Cabe no entanto reconhecer que ele recuou tremendamente na pauta da paz e da segurança internacional, e isso desde a invasão da Crimeia em 2014 (quando Dona Dilma julgou a anexação ilegal de Putin um “assunto interno” da Ucrânia), e mais ainda desde a guerra de agressão da Rússia contra a Ucrânia um ano atrás, quando Bolsonaro tinha recém se “solidarizado” com Putin, ao realizar uma inoportuna visita uma semana antes da invasão.
Fato inédito na história diplomática do país, o Brasil parece ter abandonado o Direito Internacional, postura que foi observada estritamente mesmo sob o Estado Novo de Vargas e durante o regime de exceção da ditadura militar de 1964.
No Estado Novo, nunca reconhecemos a invasão escabrosa da Polônia por Hitler, em 1939 (continuando relações com o governo no exílio, pois que nossa doutrina jurídica nunca aceitou usurpações pela força), assim como não reconhecemos a invasão e anexação pela URSS de Stalin, em 1940, dos três Estados bálticos, com os quais mantínhamos relações diplomáticas desde os anos 1920. Na ditadura militar, mesmo exibindo certa diplomacia blindada em direção de regimes esquerdistas da região— no Chile de Allende, por exemplo, na Bolívia do general Torres, no Uruguai ameaçado pelos Tupamaros, que chegaram a sequestrar um cônsul brasileiro —, mantínhamos um respeito pró-forma pelo Direito Internacional, absolutamente acatado pela diplomacia profissional.
Nesse sentido, o lulopetismo diplomático e o bolsonarismo na política externa se equivalem de maneira vergonhosa, ao se distanciarem de uma das tradições mais caras de nossa diplomacia, que vinha do próprio Império— ainda que usando o Direito internacional para defender o “direito” do Brasil ao tráfico escravo —, passando pelo Barão do Rio Branco, Rui Barbosa, Oswaldo Aranha, Afonso Arinos e San Tiago Dantas, entre outros.

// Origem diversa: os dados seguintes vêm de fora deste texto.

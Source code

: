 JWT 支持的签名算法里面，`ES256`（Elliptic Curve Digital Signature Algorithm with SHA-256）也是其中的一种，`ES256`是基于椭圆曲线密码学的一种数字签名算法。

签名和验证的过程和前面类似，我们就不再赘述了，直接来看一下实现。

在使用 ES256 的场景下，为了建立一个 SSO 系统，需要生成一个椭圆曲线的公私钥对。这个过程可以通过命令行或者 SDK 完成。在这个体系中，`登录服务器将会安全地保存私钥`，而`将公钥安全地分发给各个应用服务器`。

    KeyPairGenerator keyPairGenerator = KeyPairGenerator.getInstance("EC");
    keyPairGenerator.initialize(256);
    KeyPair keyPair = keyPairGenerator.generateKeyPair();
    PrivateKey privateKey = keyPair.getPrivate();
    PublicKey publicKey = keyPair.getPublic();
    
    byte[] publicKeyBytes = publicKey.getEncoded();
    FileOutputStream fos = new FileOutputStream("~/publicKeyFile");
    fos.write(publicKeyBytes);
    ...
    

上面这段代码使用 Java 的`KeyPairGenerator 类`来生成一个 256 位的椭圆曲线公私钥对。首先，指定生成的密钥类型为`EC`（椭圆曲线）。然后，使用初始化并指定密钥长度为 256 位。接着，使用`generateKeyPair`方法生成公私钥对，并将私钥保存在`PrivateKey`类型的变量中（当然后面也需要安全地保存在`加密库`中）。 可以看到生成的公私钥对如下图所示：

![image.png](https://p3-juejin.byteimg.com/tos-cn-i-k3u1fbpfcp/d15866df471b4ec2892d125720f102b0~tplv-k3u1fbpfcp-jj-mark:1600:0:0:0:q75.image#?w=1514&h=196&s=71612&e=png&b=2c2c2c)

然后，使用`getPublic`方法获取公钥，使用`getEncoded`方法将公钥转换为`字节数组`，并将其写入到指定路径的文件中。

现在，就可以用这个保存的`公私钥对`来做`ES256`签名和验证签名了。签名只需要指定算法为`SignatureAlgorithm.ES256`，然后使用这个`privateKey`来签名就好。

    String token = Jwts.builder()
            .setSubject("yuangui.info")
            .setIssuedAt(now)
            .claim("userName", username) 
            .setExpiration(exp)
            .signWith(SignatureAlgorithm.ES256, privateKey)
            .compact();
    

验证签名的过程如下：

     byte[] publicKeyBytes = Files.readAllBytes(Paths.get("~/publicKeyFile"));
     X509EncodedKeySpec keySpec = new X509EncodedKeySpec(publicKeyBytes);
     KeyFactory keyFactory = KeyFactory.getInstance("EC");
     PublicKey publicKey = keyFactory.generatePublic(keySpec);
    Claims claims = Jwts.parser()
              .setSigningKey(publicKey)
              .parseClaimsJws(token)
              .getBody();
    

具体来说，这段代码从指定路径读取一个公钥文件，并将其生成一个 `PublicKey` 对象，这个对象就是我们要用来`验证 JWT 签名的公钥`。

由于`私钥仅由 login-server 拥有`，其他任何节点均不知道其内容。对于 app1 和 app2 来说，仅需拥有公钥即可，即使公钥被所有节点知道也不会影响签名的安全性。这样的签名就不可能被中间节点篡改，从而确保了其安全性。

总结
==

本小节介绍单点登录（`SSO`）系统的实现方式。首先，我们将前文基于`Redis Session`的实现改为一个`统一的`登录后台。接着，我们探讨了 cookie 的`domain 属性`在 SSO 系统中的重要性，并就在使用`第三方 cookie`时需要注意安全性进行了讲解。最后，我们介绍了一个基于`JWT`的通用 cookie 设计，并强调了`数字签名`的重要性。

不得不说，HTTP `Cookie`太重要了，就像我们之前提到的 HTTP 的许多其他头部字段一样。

Direita e esquerda negligenciam nossas maiores e melhores tradições jurídicas em nome do mais vulgar oportunismo economicista — por algumas toneladas de fertilizantes — ou de uma anacrônica oposição ao “hegemonismo” ocidental, o que nos coloca do lado de duas grandes autocracias, sendo uma a violadora brutal das normas mais elementares do Direito Internacional, assim como da própria Carta da ONU, que juramos defender desde 1945, mesmo não concordando com o iníquo e abusivo direito de veto exercido por cinco grandes potências.
O recuo não é só operacional, mas é sobretudo conceitual, isto é, no plano dos princípios e valores de nossa diplomacia. Lulopetismo e bolsonarismo diplomáticos deixaram completamente de lado a dimensão moral da nossa política externa. Retrocedemos a um populismo que já faz a nossa desgraça no plano doméstico.